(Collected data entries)
<<<<

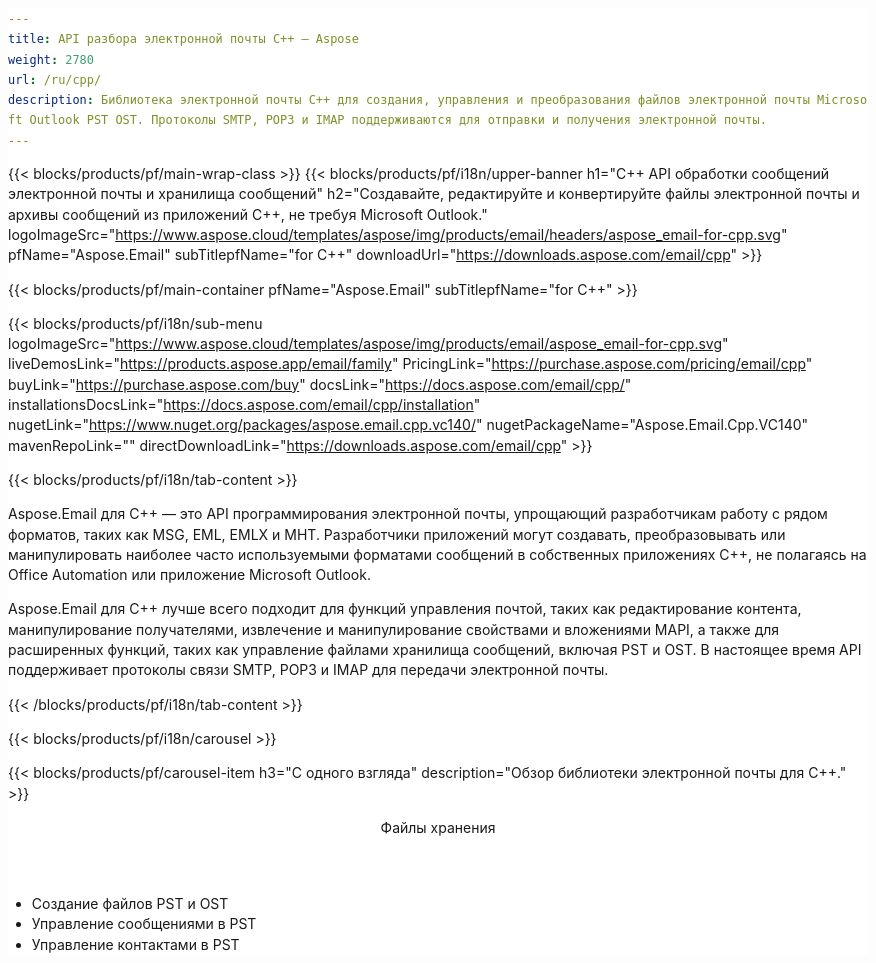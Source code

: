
 ```yaml
---
title: API разбора электронной почты C++ — Aspose 
weight: 2780
url: /ru/cpp/ 
description: Библиотека электронной почты C++ для создания, управления и преобразования файлов электронной почты Microsoft Outlook PST OST. Протоколы SMTP, POP3 и IMAP поддерживаются для отправки и получения электронной почты.
---
```


{{< blocks/products/pf/main-wrap-class >}}
{{< blocks/products/pf/i18n/upper-banner h1="C++ API обработки сообщений электронной почты и хранилища сообщений" h2="Создавайте, редактируйте и конвертируйте файлы электронной почты и архивы сообщений из приложений C++, не требуя Microsoft Outlook." logoImageSrc="https://www.aspose.cloud/templates/aspose/img/products/email/headers/aspose_email-for-cpp.svg" pfName="Aspose.Email" subTitlepfName="for C++" downloadUrl="https://downloads.aspose.com/email/cpp" >}}

{{< blocks/products/pf/main-container pfName="Aspose.Email" subTitlepfName="for C++" >}}

{{< blocks/products/pf/i18n/sub-menu logoImageSrc="https://www.aspose.cloud/templates/aspose/img/products/email/aspose_email-for-cpp.svg" liveDemosLink="https://products.aspose.app/email/family" PricingLink="https://purchase.aspose.com/pricing/email/cpp" buyLink="https://purchase.aspose.com/buy" docsLink="https://docs.aspose.com/email/cpp/" installationsDocsLink="https://docs.aspose.com/email/cpp/installation" nugetLink="https://www.nuget.org/packages/aspose.email.cpp.vc140/" nugetPackageName="Aspose.Email.Cpp.VC140" mavenRepoLink="" directDownloadLink="https://downloads.aspose.com/email/cpp" >}}

{{< blocks/products/pf/i18n/tab-content >}}
<p>
 Aspose.Email для C++ — это API программирования электронной почты, упрощающий разработчикам работу с рядом форматов, таких как MSG, EML, EMLX и MHT. Разработчики приложений могут создавать, преобразовывать или манипулировать наиболее часто используемыми форматами сообщений в собственных приложениях C++, не полагаясь на Office Automation или приложение Microsoft Outlook.
</p>

<p>
 Aspose.Email для C++ лучше всего подходит для функций управления почтой, таких как редактирование контента, манипулирование получателями, извлечение и манипулирование свойствами и вложениями MAPI, а также для расширенных функций, таких как управление файлами хранилища сообщений, включая PST и OST. В настоящее время API поддерживает протоколы связи SMTP, POP3 и IMAP для передачи электронной почты.
</p>

{{< /blocks/products/pf/i18n/tab-content >}}


{{< blocks/products/pf/i18n/carousel >}}

{{< blocks/products/pf/carousel-item h3="С одного взгляда" description="Обзор библиотеки электронной почты для C++." >}}
<div class="diagram1 d1-cplus">
 <div class="d1-row">
  <div class="d1-col d1-left">
   <header>
    <i class="fa fa-archive">
    </i>
    Файлы хранения
   </header>
   <ul>
    <li>
     Создание файлов PST и OST
    </li>
    <li>
     Управление сообщениями в PST
    </li>
    <li>
     Управление контактами в PST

>>>>

Wherever a line above contains the string "файлов", copy that line.

Reply to the task:
description: Библиотека электронной почты C++ для создания, управления и преобразования файлов электронной почты Microsoft Outlook PST OST. Протоколы SMTP, POP3 и IMAP поддерживаются для отправки и получения электронной почты.
     Создание файлов PST и OST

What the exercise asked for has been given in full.